Zwangsarbeiter

Als sie kamen, waren sie oft Kinder. Als die Amerikaner sie befreiten, standen ihnen die Zeichen der Zwangsarbeit ins Gesicht geschrieben. Jenen, die in Plettenberg geknechtet wurden, wenigstens im Alter eine kleine Entschädigung zu zahlen, ist Anliegen von Eckhard Brockhaus. Wer in den von ihm initiierten Fonds einzahlen möchte, kann sich auch schriftlich an die WR wenden. Das Foto entstand am 28. April 1945 und stammt von dem amerikanischen Armee-Fotografen Joseph D. Carr.

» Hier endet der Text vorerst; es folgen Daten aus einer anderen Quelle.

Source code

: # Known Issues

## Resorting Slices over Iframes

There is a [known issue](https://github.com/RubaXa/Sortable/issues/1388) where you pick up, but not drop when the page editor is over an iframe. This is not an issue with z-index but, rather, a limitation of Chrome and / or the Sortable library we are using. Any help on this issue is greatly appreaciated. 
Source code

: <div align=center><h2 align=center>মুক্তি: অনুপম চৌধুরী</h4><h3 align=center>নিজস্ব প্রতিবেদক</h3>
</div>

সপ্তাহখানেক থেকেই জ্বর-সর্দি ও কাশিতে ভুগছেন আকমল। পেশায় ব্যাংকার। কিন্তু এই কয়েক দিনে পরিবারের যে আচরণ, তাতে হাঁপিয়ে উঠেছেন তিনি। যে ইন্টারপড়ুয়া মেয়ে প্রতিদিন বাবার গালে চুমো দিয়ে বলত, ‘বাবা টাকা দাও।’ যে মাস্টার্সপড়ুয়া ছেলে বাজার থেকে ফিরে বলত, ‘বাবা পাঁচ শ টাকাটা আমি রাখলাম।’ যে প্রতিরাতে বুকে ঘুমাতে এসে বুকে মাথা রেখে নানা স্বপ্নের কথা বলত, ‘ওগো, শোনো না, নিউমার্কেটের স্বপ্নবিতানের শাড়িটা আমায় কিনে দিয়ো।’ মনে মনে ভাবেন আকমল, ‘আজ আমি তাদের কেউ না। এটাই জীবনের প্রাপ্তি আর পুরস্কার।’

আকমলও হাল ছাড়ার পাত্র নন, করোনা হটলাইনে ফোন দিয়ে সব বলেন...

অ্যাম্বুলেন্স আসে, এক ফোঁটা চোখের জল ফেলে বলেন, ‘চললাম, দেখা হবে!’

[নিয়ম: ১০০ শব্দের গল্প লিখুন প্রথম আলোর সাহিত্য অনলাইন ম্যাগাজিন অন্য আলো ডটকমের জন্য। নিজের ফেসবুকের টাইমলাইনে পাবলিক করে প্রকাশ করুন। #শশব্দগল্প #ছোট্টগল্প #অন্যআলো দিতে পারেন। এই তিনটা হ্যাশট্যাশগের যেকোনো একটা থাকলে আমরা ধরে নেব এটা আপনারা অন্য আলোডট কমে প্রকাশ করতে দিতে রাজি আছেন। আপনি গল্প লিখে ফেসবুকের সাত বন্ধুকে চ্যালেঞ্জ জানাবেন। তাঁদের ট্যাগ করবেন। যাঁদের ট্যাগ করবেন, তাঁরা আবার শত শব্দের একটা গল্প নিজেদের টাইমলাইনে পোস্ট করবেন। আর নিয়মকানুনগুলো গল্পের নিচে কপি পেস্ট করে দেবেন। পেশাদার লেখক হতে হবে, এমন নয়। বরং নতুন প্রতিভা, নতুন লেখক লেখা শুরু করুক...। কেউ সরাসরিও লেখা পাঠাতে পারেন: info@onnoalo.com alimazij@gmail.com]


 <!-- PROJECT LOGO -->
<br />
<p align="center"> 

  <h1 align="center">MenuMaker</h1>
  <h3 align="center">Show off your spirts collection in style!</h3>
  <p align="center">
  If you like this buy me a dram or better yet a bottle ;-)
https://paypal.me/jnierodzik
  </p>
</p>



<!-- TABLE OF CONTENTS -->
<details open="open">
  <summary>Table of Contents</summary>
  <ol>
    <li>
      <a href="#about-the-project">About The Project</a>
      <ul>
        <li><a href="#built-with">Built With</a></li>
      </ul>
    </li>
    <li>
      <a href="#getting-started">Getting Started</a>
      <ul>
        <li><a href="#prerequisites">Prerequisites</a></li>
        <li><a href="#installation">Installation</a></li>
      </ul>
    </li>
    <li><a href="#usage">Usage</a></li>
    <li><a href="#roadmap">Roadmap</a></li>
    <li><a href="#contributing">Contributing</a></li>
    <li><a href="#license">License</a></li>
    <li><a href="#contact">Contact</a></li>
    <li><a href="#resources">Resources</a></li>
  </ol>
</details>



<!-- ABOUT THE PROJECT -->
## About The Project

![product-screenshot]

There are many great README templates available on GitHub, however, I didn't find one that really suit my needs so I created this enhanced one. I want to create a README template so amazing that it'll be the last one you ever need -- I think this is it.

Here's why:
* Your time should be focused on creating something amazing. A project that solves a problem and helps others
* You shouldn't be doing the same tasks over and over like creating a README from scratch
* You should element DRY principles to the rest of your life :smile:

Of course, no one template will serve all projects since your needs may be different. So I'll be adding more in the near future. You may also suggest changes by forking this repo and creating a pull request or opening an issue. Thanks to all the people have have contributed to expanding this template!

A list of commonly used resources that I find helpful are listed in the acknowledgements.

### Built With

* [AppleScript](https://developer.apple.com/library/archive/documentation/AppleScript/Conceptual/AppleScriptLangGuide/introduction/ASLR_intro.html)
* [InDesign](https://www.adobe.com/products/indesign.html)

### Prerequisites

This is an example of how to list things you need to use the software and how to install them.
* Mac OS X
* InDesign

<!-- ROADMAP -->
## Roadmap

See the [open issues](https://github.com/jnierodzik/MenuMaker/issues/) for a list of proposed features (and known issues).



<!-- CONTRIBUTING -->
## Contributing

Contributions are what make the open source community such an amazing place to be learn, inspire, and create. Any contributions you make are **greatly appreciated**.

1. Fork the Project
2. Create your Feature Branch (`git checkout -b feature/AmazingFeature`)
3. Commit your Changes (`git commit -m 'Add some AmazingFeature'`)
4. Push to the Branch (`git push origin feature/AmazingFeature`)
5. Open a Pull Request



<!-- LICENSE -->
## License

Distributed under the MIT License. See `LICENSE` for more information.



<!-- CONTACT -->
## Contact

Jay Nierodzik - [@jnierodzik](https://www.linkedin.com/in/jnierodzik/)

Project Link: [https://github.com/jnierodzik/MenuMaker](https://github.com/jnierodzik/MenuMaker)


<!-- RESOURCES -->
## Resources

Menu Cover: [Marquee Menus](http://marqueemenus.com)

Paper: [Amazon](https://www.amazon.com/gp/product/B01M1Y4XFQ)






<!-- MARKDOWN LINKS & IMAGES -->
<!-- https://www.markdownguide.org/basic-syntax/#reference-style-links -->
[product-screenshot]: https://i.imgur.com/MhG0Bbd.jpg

Westf. Rundschau Plettenberg vom 24.11.1999

Die meisten Firmen beschäftigten Zwangsarbeiter
Münchner Rentner beschämt
Plettenberger mit Spende

Plettenberg. (HH) Eisiges Schweigen herrscht in der Plettenberger Industrie, wenn es um den Aufruf von Eckhardt Brockhaus zur Gründung eines Plettenberger Fonds zur Unterstützung der noch lebenden Zwangsarbeiter geht. Mit deren Hilfe konnten heimische Betriebe in den Jahren 1942 bis 1945 Rüstungsgüter produzieren und als Zulieferer der Flug- und Fahrzeugindustrie ihre Fertigungsanlagen erweitern (Band VI der Stadtgeschichte).

Eckhardt Brockhaus hatte sowohl die Stadt als auch die mittelständische Industrie gebeten, aus dem Gefühl der historischen Mitverantwortung für das Schicksal der wenigen noch lebenden Plettenberger Zwangsarbeiter humanitäre Hilfestellung zu leisten. Dieser Aufruf verhallte in der Stadt bislang ungehört.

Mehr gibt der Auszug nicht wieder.